Deploy Multiple OpenClaw AI Assistants Cluster With Local GPU Running Qwen3.5 or DeepSeek-r1

Project Design Purpose : In this article, I will share the design and deployment of a distributed multiple OpenClaw AI assistants cluster connected to one or two locally hosted Large Language Models (LLMs) running on one GPU-enabled server or gaming laptop. Instead of relying on using the cloud-based AI APIs. I used the open-source models such as `Qwen 3.5` or `DeepSeek-R1` to provide inference services for multiple OpenClaw agents, so we can reduces cloud AI token costs and compare the performance of different LLM models.

In this AI Assistant Cluster System, the GPU server acts as the centralized AI reasoning engine, and the distributed agents (computers run OpenClaw communicate with the LLM server over the network) execute tasks, collect system information, and interact with the model for decision-making. This article covers the following three sections:

Setting up the open-source LLM model on a GPU server or gaming laptop/computer.
Configuring and exposing the LLM inference service so that it can be accessed by remote OpenClaw nodes.
Deploying OpenClaw agents on target computers or laptops and connecting them to the centralized LLM service.

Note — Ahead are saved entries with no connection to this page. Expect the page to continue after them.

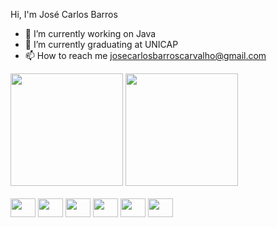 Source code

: Hi, I'm José Carlos Barros

- 🔭 I’m currently working on Java
- 🌱 I’m currently graduating at UNICAP
- 📫 How to reach me josecarlosbarroscarvalho@gmail.com

<div>
    <a href="https://github.com/jcbarros24"></a>
    <img height="180em" src="https://github-readme-stats.vercel.app/api?username=jcbarros24&theme=dracula&show_icons=true&hide_border=false&count_private=false"/>
    <img height="180em" src="https://github-readme-stats.vercel.app/api/top-langs/?username=jcbarros24&theme=dracula&show_icons=true&hide_border=false&layout=compact"/>
</div>

<br>

<div style="display: inline-block;">
    <img align="center" height="30" width="40" src="https://cdn.jsdelivr.net/gh/devicons/devicon@latest/icons/java/java-original.svg" /
    > 
    <img align="center" height="30" width="40"src="https://cdn.jsdelivr.net/gh/devicons/devicon@latest/icons/html5/html5-original.svg" />          
    <img align="center" height="30" width="40"src="https://cdn.jsdelivr.net/gh/devicons/devicon@latest/icons/css3/css3-original.svg" /
    > 
    <img align="center" height="30" width="40"src="https://cdn.jsdelivr.net/gh/devicons/devicon@latest/icons/javascript/javascript-original.svg" /
    >  
    <img align="center" height="30" width="40"src="https://cdn.jsdelivr.net/gh/devicons/devicon@latest/icons/typescript/typescript-original.svg" /
    >  
    <img align="center" height="30" width="40"src="https://cdn.jsdelivr.net/gh/devicons/devicon@latest/icons/spring/spring-original.svg" /
    >

</div>
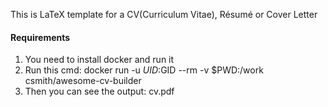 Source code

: This is LaTeX template for a CV(Curriculum Vitae), Résumé or Cover Letter 

#### Requirements
1. You need to install docker and run it
2. Run this cmd: docker run -u $UID:$GID --rm -v $PWD:/work csmith/awesome-cv-builder
3. Then you can see the output: cv.pdf
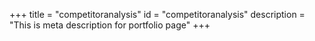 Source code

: +++
title = "competitoranalysis"
id = "competitoranalysis"
description = "This is meta description for portfolio page"
+++ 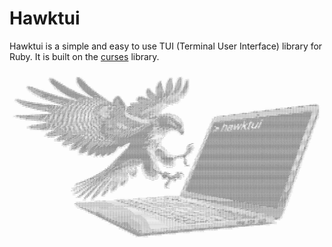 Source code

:# Hawktui

Hawktui is a simple and easy to use TUI (Terminal User Interface) library for Ruby. It is built on the [curses](https://github.com/ruby/curses) library.

![hawktui](https://github.com/jonmagic/hawktui/blob/main/hawktui.jpeg)
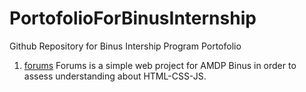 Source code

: # PortofolioForBinusInternship

Github Repository for Binus Intership Program Portofolio

1. [forums](../forums)
Forums is a simple web project for AMDP Binus in order to assess understanding about HTML-CSS-JS.

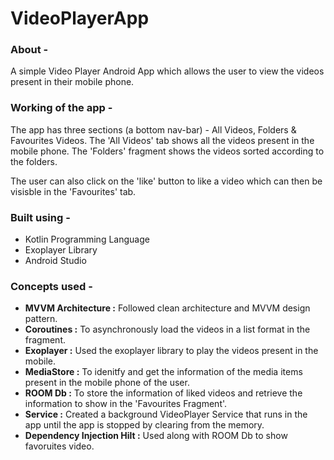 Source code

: # VideoPlayerApp

### About -
A simple Video Player Android App which allows the user to view the videos present in their mobile phone.

### Working of the app - 
The app has three sections (a bottom nav-bar) - All Videos, Folders & Favourites Videos. 
The 'All Videos' tab shows all the videos present in the mobile phone. 
The 'Folders' fragment shows the videos sorted according to the folders. 

The user can also click on the 'like' button to like a video which can then be visisble in the 'Favourites' tab. 

### Built using - 
- Kotlin Programming Language 
- Exoplayer Library 
- Android Studio 

### Concepts used - 
- **MVVM Architecture :** Followed clean architecture and MVVM design pattern.
- **Coroutines :** To asynchronously load the videos in a list format in the fragment. 
- **Exoplayer :** Used the exoplayer library to play the videos present in the mobile. 
- **MediaStore :** To idenitfy and get the information of the media items present in the mobile phone of the user. 
- **ROOM Db :** To store the information of liked videos and retrieve the information to show in the 'Favourites Fragment'. 
- **Service :** Created a background VideoPlayer Service that runs in the app until the app is stopped by clearing from the memory. 
- **Dependency Injection Hilt :** Used along with ROOM Db to show favoruites video. 


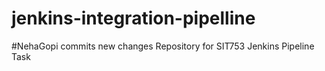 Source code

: # jenkins-integration-pipelline
#NehaGopi commits new changes
Repository for SIT753 Jenkins Pipeline Task
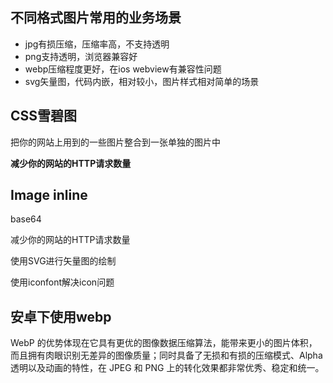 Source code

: ## **不同格式图片常用的业务场景**

- jpg有损压缩，压缩率高，不支持透明
- png支持透明，浏览器兼容好
- webp压缩程度更好，在ios webview有兼容性问题
- svg矢量图，代码内嵌，相对较小，图片样式相对简单的场景

## CSS雪碧图

把你的网站上用到的一些图片整合到一张单独的图片中

**减少你的网站的HTTP请求数量**

## Image inline

base64

减少你的网站的HTTP请求数量

使用SVG进行矢量图的绘制

使用iconfont解决icon问题

## 安卓下使用webp

WebP 的优势体现在它具有更优的图像数据压缩算法，能带来更小的图片体积，而且拥有肉眼识别无差异的图像质量；同时具备了无损和有损的压缩模式、Alpha 透明以及动画的特性，在 JPEG 和 PNG 上的转化效果都非常优秀、稳定和统一。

# Author:      Yuancheng Liu
# Created:     2026/03/10
# Version:     v_0.0.2
# Copyright:   Copyright (c) 2026 LiuYuancheng
# License:     MIT License

1. Introduction

In this project, the design of "OpenClaw-cluster" separates LLM inference services from agent execution nodes. A GPU-enabled server or gaming laptop inside the internal network hosts the LLM models through `Ollama` framework, which provides a lightweight local API service for running open-source models. So multiple computers or laptops running OpenClaw agents connect to this centralized LLM service to perform reasoning and task execution.

1.1 Abstract and Background

Over the past month, the personal AI assistant [OpenClaw](https://openclaw.ai/) has rapidly become one of the most discussed open-source AI projects. Its rapid rise in popularity has led to a wave of new services and businesses around the ecosystem. For example in China, many individuals and organizations now offer installation/uninstallation services, remote deployment support, and children training courses on how to use OpenClaw effectively. Some companies even market “all-in-one OpenClaw machines/Laptop” preinstalled with OpenClaw and local large language models. And the major technology companies such as Tencent has also begun offering related OpenClaw deployment services:

One of the key reasons behind the rapid adoption of OpenClaw is its "skills" based architecture, which enables the agent to call multiple tools and reasoning steps dynamically when executing tasks. While this design significantly enhances the intelligence and automation capability of the AI assistant, it also dramatically increases the number of LLM API calls. As a result, token consumption can be tens or even hundreds of times higher than that of traditional single-prompt AI agents. If you don't need to do complex tasks and have a GPU server or station such as Nvidia GB10 Spark or a gaming laptop with RTX-series 40-50XX graphics cards, you can link your OpenClaw to the open source LLM like Qwen 3.5 or DeepSeek‑R1 running on these local machine to save the costs especially when you have several OpenClaw Agents running on different device.

1.2 System Architecture

The overall system follows a distributed agent + centralized inference architecture as shown below diagram. so it allows a single GPU server to support multiple OpenClaw agents simultaneously, forming a lightweight AI agent cluster while keeping hardware and cloud costs low.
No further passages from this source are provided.